I. Champ d’application du régime spécial des fusions transfrontalières et conditions d’éligibilité

A. Qualifications juridiques et éligibilité des personnes morales passibles de l’impôt sur les sociétés

Les restructurations transfrontalières au sein de l’espace économique européen constituent un levier stratégique majeur pour les groupes de sociétés. Le législateur français a transposé les principes directeurs de la directive 2009/133/CE du Conseil du 19 octobre 2009 afin d’assurer la neutralité fiscale complète des regroupements sociétaires internationaux. Aux termes de l’article 210-0 A du Code général des impôts, les dispositions du régime spécial s’appliquent aux opérations de fusion par lesquelles une ou plusieurs sociétés absorbées transmettent l’ensemble de leur patrimoine à une société absorbante. Cette transmission universelle s’opère par suite et au moment de leur dissolution sans liquidation. L’opération donne lieu à l’attribution aux associés de titres représentatifs du capital de la société absorbante, complétée le cas échéant par une soulte n’excédant pas dix pour cent de leur valeur nominale.

Sur le plan du droit des sociétés, les opérations sont encadrées par l’article L. 236-1 du Code de commerce et l’article L. 236-31 du Code de commerce. Ces dispositions consacrent la continuité intégrale des droits et engagements contractuels souscrits par les sociétés absorbées. La Cour d’appel de Paris dans son arrêt du 9 octobre 2025 n° 25/00200 confirme la pleine opposabilité transfrontalière de cette transmission universelle de patrimoine.
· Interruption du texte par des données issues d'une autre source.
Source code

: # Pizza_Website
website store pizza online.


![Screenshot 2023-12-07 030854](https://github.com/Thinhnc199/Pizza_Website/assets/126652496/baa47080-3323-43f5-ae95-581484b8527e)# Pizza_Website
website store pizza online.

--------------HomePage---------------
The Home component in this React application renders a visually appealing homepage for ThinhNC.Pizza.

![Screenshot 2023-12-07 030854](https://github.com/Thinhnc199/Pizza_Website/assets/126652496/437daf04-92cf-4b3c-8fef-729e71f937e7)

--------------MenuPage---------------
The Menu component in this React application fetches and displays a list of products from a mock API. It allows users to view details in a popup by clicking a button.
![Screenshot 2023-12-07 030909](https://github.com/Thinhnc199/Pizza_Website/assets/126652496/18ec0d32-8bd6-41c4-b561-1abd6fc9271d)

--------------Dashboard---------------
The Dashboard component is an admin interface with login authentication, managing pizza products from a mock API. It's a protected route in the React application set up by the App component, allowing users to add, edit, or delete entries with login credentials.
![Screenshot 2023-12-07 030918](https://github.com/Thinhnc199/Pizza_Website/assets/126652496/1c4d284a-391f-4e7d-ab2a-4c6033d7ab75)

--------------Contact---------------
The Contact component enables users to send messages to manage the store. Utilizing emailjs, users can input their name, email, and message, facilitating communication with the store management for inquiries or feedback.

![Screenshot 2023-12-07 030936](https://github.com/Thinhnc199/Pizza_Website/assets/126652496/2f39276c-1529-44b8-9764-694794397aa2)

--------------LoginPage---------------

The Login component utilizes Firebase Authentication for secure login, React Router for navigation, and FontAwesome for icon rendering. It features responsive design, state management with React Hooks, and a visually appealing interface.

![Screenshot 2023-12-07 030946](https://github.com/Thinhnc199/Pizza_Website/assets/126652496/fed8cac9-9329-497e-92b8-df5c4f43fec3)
De son côté, la juridiction administrative qualifie la portée de ces mutations sociétaires. Dans sa décision du 14 octobre 2020, le Conseil d’État n° 420092 a jugé que « Si, en vertu de l’article 1844-4 du code civil, les opérations de fusion-absorption emportent transfert du patrimoine de la société absorbée à la société absorbante, cette mutation patrimoniale, qui entraîne obligatoirement la dissolution sans liquidation de la société absorbée qui disparaît, peut être regardée comme une cession au regard du droit civil, dès lors que le traité de fusion-absorption conclu traduit une rencontre de volonté des sociétés cédantes et cessionnaires et que celles-ci sont liées. »
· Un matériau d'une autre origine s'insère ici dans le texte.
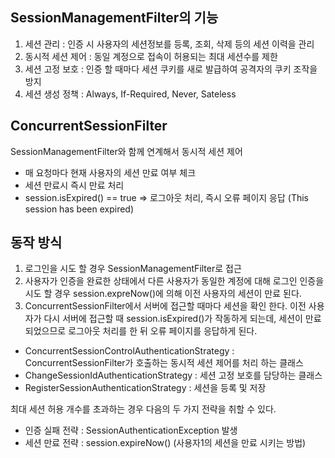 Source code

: ## SessionManagementFilter의 기능

1. 세션 관리 : 인증 시 사용자의 세션정보를 등록, 조회, 삭제 등의 세션 이력을 관리
2. 동시적 세션 제어 : 동일 계정으로 접속이 허용되는 최대 세션수를 제한
3. 세션 고정 보호 : 인증 할 때마다 세션 쿠키를 새로 발급하여 공격자의 쿠키 조작을 방지
4. 세션 생성 정책 : Always, If-Required, Never, Sateless



## ConcurrentSessionFilter

SessionManagementFilter와 함께 연계해서 동시적 세션 제어

- 매 요청마다 현재 사용자의 세션 만료 여부 체크
- 세션 만료시 즉시 만료 처리
- session.isExpired() == true ⇒ 로그아웃 처리, 즉시 오류 페이지 응답 (This session has been expired)



## 동작 방식

1. 로그인을 시도 할 경우 SessionManagementFilter로 접근
2. 사용자가 인증을 완료한 상태에서 다른 사용자가 동일한 계정에 대해 로그인 인증을 시도 할 경우 session.expreNow()에 의해 이전 사용자의 세션이 만료 된다.
3. ConcurrentSessionFilter에서 서버에 접근할 때마다 세션을 확인 한다. 이전 사용자가 다시 서버에 접근할 때 session.isExpired()가 작동하게 되는데, 세션이 만료 되었으므로 로그아웃 처리를 한 뒤 오류 페이지를 응답하게 된다.

- ConcurrentSessionControlAuthenticationStrategy : ConcurrentSessionFilter가 호출하는 동시적 세션 제어를 처리 하는 클래스
- ChangeSessionIdAuthenticationStrategy : 세션 고정 보호를 담당하는 클래스
- RegisterSessionAuthenticationStrategy : 세션을 등록 및 저장

최대 세션 허용 개수를 초과하는 경우 다음의 두 가지 전략을 취할 수 있다.

- 인증 실패 전략 : SessionAuthenticationException 발생
- 세션 만료 전략 : session.expireNow() (사용자1의 세션을 만료 시키는 방법)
Par ailleurs, l’accès au régime de faveur demeure strictement subordonné à la qualité fiscale des entités juridiques en présence. L’article 210 C du Code général des impôts réserve l’application des articles 210 A et 210 B aux opérations auxquelles participent exclusivement des personnes morales ou organismes passibles de l’impôt sur les sociétés. Cette condition d’assujettissement a suscité un contentieux abondant pour les entités étrangères ou les structures à fiscalité semi-transparente. Le Conseil d’État a tranché cette difficulté en adoptant une conception objective de l’assujettissement. Dans sa décision du 11 avril 2018, le Conseil d’État n° 409027 a établi qu’« Il résulte des dispositions précitées de l’article 206 du code général des impôts que les sociétés en commandite simple, même lorsqu’elles n’ont pas exercé l’option prévue au 3 de cet article, sont légalement passibles de l’impôt sur les sociétés, fût-ce pour une partie seulement de leurs bénéfices, correspondant aux droits des commanditaires, et quelle que soit l’importance de cette part. Le régime de l’article 210 A s’applique ainsi aux opérations de fusion ou opérations assimilées auxquelles participent ces sociétés, même en qualité de société absorbante ou bénéficiaire des apports. »
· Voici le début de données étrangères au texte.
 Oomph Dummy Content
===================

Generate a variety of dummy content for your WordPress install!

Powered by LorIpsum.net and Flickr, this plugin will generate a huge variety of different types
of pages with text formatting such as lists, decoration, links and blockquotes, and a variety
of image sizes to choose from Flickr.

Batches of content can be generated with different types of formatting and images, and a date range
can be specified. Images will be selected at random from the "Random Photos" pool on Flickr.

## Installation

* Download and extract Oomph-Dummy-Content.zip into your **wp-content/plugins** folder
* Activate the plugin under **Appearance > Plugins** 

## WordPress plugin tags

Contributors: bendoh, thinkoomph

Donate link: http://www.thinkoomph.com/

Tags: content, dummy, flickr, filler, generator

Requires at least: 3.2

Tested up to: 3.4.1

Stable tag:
Dès lors, les sociétés étrangères participantes doivent justifier d’un assujettissement effectif à un impôt équivalent à l’impôt sur les sociétés dans leur État de résidence. Les commentaires administratifs publiés au BOI-IS-FUS-20-10 précisent la liste des formes sociétaires européennes éligibles au bénéfice de la directive. Lorsque la société absorbante relève d’un État tiers situé hors de l’Union européenne, l’article 210-0 A II du Code général des impôts impose l’existence d’une convention fiscale bilatérale d’assistance administrative contre la fraude et l’évasion fiscales. L’absence d’une telle clause exclut de plein droit l’opération du régime de faveur. Les entreprises doivent faire auditer leurs structures de détention par un cabinet d’avocats en droit des sociétés avant de signer le traité de fusion transfrontalier.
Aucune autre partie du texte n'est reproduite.